Nov 17, 2003 19:49
I went to Tallhassee this weekend. I had a good time. its a nice city, i guess. i could see myself living there. aurora said she would be my friend. its hard to believe that in abour eight-nine months, ill be on my own with 1700000 responsibilites. but i am definitely not living on campus, its quite the icky place. but there are tons of places right next to the campus that are allright. i dont think im ready to grow up.
but i am ready to meet a smart but funny guy. thats what a friend of mine said i needed. i agree. boys my age are completely ridiculous. stupid jokes on touchy subjects. im done.

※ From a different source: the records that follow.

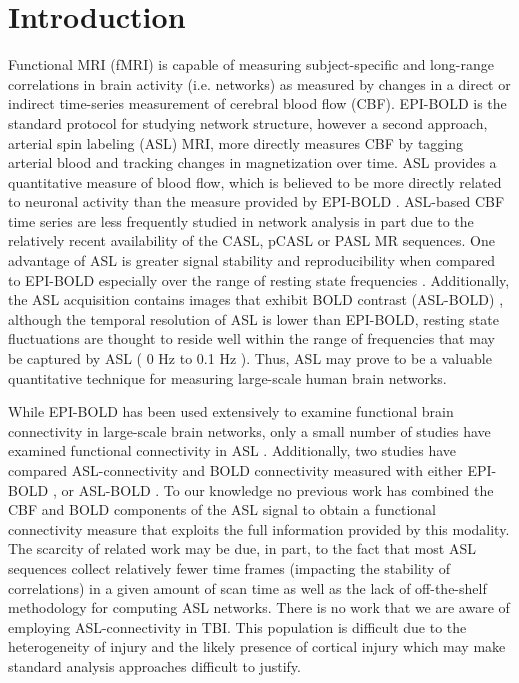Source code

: \documentclass{llncs}
\begin{document}
\section{Introduction}
Functional MRI (fMRI) is capable of measuring subject-specific and long-range correlations in brain activity (i.e. networks) as measured by changes in a direct or indirect time-series measurement of cerebral blood flow (CBF).  EPI-BOLD is the standard protocol for studying network structure, however a second approach, arterial spin labeling (ASL) MRI, more directly measures CBF by tagging arterial blood and tracking changes in magnetization over time. ASL provides a quantitative measure of blood flow, which is believed to be more directly related to neuronal activity than the measure provided by EPI-BOLD \cite{Wong1997}.  ASL-based CBF time series are less frequently studied in network analysis in part due to the relatively recent availability of the CASL, pCASL or PASL MR sequences.  One advantage of ASL is greater signal stability and reproducibility when compared to EPI-BOLD especially over the range of resting state frequencies \cite{Aguirre2002}.  Additionally, the ASL acquisition contains images that exhibit BOLD contrast (ASL-BOLD) \cite{Wong1997}, although the temporal resolution of ASL is lower than EPI-BOLD, resting state fluctuations are thought to reside well within the range of frequencies that may be captured by ASL ( 0 Hz to 0.1 Hz ).  Thus, ASL may prove to be a valuable quantitative technique for measuring large-scale human brain networks.


While EPI-BOLD has been used extensively to examine functional brain connectivity in large-scale brain networks, only a small number of studies have examined functional connectivity in ASL \cite{Chuang2008,Zou2009}. Additionally, two studies have compared ASL-connectivity and BOLD connectivity measured with either EPI-BOLD \cite{Li2012}, or ASL-BOLD \cite{Viviani2011}.  To our knowledge no previous work has combined the CBF and BOLD components of the ASL signal to obtain a functional connectivity measure that exploits the full information provided by this modality. The scarcity of related work may be due, in part, to the fact that most ASL sequences collect relatively fewer time frames (impacting the stability of correlations) in a given amount of scan time as well as the lack of off-the-shelf methodology for computing ASL networks.  There is no work that we are aware of employing ASL-connectivity in TBI.   This population is difficult due to the heterogeneity of injury and the likely presence of cortical injury which may make standard analysis approaches difficult to justify. 
\end{document}
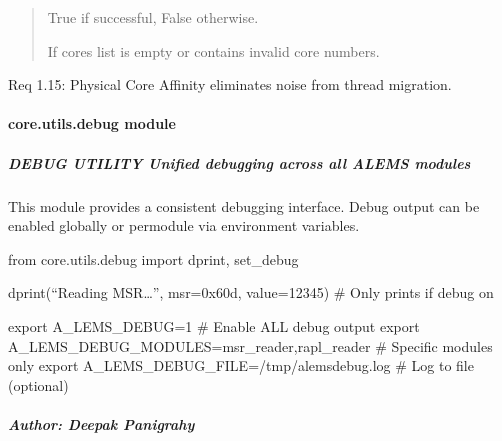 \documentclass[letterpaper,10pt,english]{sphinxmanual}
\begin{document}
\begin{fulllineitems}
\begin{fulllineitems}
\begin{quote}
\begin{description}
\sphinxAtStartPar
True if successful, False otherwise.

\sphinxAtStartPar
{} \textendash{} If cores list is empty or contains invalid core numbers.

\end{description}\end{quote}

\sphinxAtStartPar
Req 1.15: Physical Core Affinity \textendash{} eliminates noise from thread migration.

\end{fulllineitems}


\end{fulllineitems}


\sphinxstepscope


\paragraph{core.utils.debug module}
\label{\detokenize{core.utils.debug:module-core.utils.debug}}\label{\detokenize{core.utils.debug:core-utils-debug-module}}\label{\detokenize{core.utils.debug::doc}}

\subparagraph{DEBUG UTILITY \sphinxhyphen{} Unified debugging across all A\sphinxhyphen{}LEMS modules}
\label{\detokenize{core.utils.debug:debug-utility-unified-debugging-across-all-a-lems-modules}}
\sphinxAtStartPar
This module provides a consistent debugging interface. Debug output can be
enabled globally or per\sphinxhyphen{}module via environment variables.
\begin{description}
\sphinxAtStartPar
from core.utils.debug import dprint, set\_debug

\sphinxAtStartPar
dprint(“Reading MSR…”, msr=0x60d, value=12345)  \# Only prints if debug on

\sphinxAtStartPar
export A\_LEMS\_DEBUG=1           \# Enable ALL debug output
export A\_LEMS\_DEBUG\_MODULES=msr\_reader,rapl\_reader  \# Specific modules only
export A\_LEMS\_DEBUG\_FILE=/tmp/a\sphinxhyphen{}lems\sphinxhyphen{}debug.log  \# Log to file (optional)

\end{description}


\subparagraph{Author: Deepak Panigrahy}
\label{\detokenize{core.utils.debug:author-deepak-panigrahy}}
\end{document}

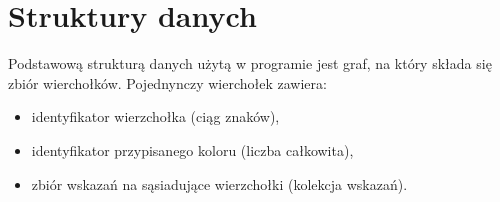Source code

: \section{Struktury danych}
Podstawową strukturą danych użytą w programie jest graf, na który składa się zbiór wierchołków.
Pojednynczy wierchołek zawiera:
\begin{itemize}
 \item identyfikator wierzchołka (ciąg znaków),
 \item identyfikator przypisanego koloru (liczba całkowita),
 \item zbiór wskazań na sąsiadujące wierzchołki (kolekcja wskazań).
\end{itemize}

i havent seen my sister in so long. i used to be there every day. its weird, she lives about 3 minutes away and i miss her. i have too much to do. no, i dont have too much to do, i just have too little motivation for what i have to do. so instead of being constructive and getting something done, i am online fucking around.
its what i do best. waste time.
josh and i were supposed to work on our scene today, instead..we watch porn. low budget mexican straight porn. it was kinda gross.
then i realized, im the only one not having sex.
hell, even my friend, who is the last person that i would think of when someone mentioned anything about sex is no longer going to be part of the lonely world that is the v-club. then i tell myself, i says self..if things go as planned (and it is a sad day when these things are planned)then i will no longer be a member in good standing in the club myself. but im not sure the other party is entirely for it. hes been my friend for a long time. and things are usually very comfortable between us. its been a friends with benefits thing from the beginning. and usually situations like that dont work because someone develops feelings for the other one, but so far, in a matter of a good two years or so, things have worked out find. it is a question if it would change things between us, and i really dont think that it will, im actually not being pessimistic about something. hes having trouble with girls and i am eternally having trouble with boys, whether the trouble be that i dont have one or the one i have is retarded r it was just some random thing. it will be okay. i just have to make sure that he thinks the same thing.
its just strange that the afore mentioned friend is doing these things, she is the most unsexual person ever. hell about 6 months ago, she was scared to kiss a boy.
its a crazycrazycrazy world.
now, time to be constructive...el homework.